### Rendered images with source text
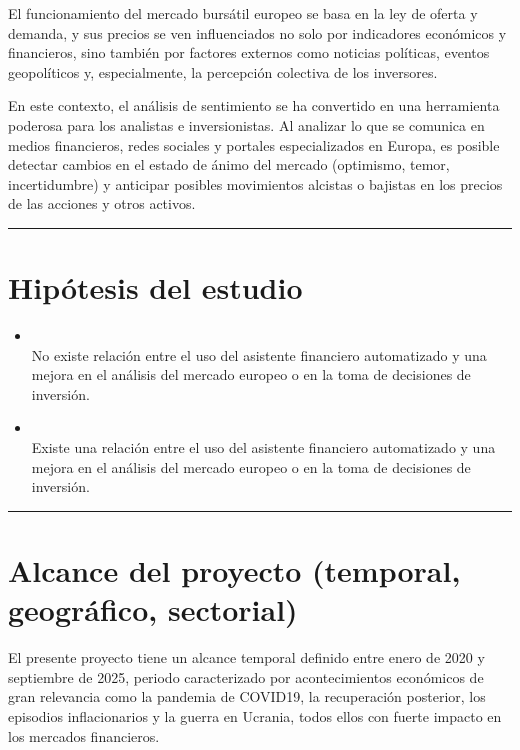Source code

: \documentclass[letterpaper,10pt,spanish]{sphinxmanual}
\begin{document}
\sphinxAtStartPar
El funcionamiento del mercado bursátil europeo se basa en la ley de oferta y demanda, y sus precios se ven influenciados no solo por indicadores económicos y financieros, sino también por factores externos como noticias políticas, eventos geopolíticos y, especialmente, la percepción colectiva de los inversores.

\sphinxAtStartPar
En este contexto, el análisis de sentimiento se ha convertido en una herramienta poderosa para los analistas e inversionistas. Al analizar lo que se comunica en medios financieros, redes sociales y portales especializados en Europa, es posible detectar cambios en el estado de ánimo del mercado (optimismo, temor, incertidumbre) y anticipar posibles movimientos alcistas o bajistas en los precios de las acciones y otros activos.


\bigskip\hrule\bigskip



\section{Hipótesis del estudio}
\label{\detokenize{DescripcionProblema:hipotesis-del-estudio}}\begin{itemize}
\item {} 
\sphinxAtStartPar
{}\\
No existe relación entre el uso del asistente financiero automatizado y una mejora en el análisis del mercado europeo o en la toma de decisiones de inversión.

\item {} 
\sphinxAtStartPar
{}\\
Existe una relación entre el uso del asistente financiero automatizado y una mejora en el análisis del mercado europeo o en la toma de decisiones de inversión.

\end{itemize}


\bigskip\hrule\bigskip



\section{Alcance del proyecto (temporal, geográfico, sectorial)}
\label{\detokenize{DescripcionProblema:alcance-del-proyecto-temporal-geografico-sectorial}}
\sphinxAtStartPar
El presente proyecto tiene un alcance temporal definido entre enero de 2020 y septiembre de 2025, periodo caracterizado por acontecimientos económicos de gran relevancia como la pandemia de COVID\sphinxhyphen{}19, la recuperación posterior, los episodios inflacionarios y la guerra en Ucrania, todos ellos con fuerte impacto en los mercados financieros.
\end{document}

### BRIEF
This exercise requires the lines of the entries containing the string "relación".

### ANSWER TO THE PROBLEM
No existe relación entre el uso del asistente financiero automatizado y una mejora en el análisis del mercado europeo o en la toma de decisiones de inversión.
Existe una relación entre el uso del asistente financiero automatizado y una mejora en el análisis del mercado europeo o en la toma de decisiones de inversión.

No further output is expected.